No es el único cómplice. Apenas mataron a Sandra, el entonces gobernador Jorge Obeid desmanteló Moralidad Pública, y prometió que derogaría el Código de Faltas que habilita la extorsión policial. Pero eso nunca ocurrió, los múltiples proyectos no pasan de las comisiones de la Cámara de Diputados. El año pasado, la legisladora socialista Lucrecia Aranda insistió con una iniciativa, pero no logró ni siquiera que se tratara.
Tras el asesinato, en Ammar nada fue igual. Claudia Lucero, la comadre de Sandra, se hizo cargo a puro coraje y voluntad. Pero es difícil llegar a las compañeras. Incluso, muchas de las chicas, en las inmediaciones de la Terminal, solidarias, le advierten: “No te metas tanto, te va a pasar como a Sandra”. El miedo funcionó como gran disciplinador.

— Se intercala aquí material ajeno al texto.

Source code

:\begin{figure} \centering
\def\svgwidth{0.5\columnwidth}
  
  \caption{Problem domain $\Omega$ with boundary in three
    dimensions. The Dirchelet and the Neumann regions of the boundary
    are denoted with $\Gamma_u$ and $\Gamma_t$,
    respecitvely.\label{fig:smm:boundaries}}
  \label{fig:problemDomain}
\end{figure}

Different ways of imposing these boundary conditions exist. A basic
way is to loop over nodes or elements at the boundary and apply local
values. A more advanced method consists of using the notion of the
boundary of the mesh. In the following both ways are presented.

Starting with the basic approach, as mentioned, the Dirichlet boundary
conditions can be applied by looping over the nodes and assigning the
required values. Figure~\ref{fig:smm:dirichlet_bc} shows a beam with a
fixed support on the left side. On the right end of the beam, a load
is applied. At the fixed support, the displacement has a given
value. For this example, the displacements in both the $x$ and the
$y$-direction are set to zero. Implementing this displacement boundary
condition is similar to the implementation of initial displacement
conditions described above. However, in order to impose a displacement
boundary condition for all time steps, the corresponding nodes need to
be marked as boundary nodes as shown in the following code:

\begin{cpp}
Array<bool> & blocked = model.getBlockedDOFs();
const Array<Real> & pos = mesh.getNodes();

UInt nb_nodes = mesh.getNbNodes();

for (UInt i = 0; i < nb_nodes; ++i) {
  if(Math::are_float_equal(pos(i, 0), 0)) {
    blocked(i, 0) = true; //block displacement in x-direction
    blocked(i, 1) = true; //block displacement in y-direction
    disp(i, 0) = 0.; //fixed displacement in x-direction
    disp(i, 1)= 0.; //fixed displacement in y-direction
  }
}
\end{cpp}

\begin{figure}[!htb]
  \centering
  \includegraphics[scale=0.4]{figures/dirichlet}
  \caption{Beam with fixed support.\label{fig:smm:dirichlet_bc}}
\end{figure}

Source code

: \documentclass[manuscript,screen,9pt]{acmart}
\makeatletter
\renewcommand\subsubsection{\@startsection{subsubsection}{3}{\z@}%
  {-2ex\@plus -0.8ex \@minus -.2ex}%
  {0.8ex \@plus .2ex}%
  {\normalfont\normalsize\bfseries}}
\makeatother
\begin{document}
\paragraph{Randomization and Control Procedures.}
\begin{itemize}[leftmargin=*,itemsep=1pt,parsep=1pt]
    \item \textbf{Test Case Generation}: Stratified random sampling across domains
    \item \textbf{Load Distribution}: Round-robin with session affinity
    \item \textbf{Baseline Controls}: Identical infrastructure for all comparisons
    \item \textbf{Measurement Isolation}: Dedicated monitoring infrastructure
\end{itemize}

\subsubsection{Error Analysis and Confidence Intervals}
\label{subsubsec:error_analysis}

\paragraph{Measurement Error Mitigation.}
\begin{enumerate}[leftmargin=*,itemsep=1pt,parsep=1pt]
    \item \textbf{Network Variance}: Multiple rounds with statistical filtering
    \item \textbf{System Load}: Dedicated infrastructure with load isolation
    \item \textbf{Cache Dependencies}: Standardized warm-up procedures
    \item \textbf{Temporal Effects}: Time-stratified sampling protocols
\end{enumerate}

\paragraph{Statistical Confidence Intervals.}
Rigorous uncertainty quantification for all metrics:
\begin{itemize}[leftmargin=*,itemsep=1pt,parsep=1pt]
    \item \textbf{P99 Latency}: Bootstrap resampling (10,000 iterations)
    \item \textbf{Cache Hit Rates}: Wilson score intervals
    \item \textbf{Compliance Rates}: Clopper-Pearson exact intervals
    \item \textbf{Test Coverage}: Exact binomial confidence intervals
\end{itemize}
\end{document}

Sandra era rebelde, indómita, no tenía miedo de hacer lo que le parecía. Sabía que denunciar la corrupción policial era peligroso. Aprendió a hablar con diputados, con ministros, con gente poderosa que la miraba con desprecio, para impulsar la derogación de los tres artículos del Código de Faltas. No era impoluta ni perfecta, como parecen pedir ciertas mentes bienpensantes a las víctimas de violencia política. Era una mujer luchadora, que vivía en los márgenes y con esos códigos sabía manejarse. Y una dirigente social que puso el acento donde otros callaban: en el poder.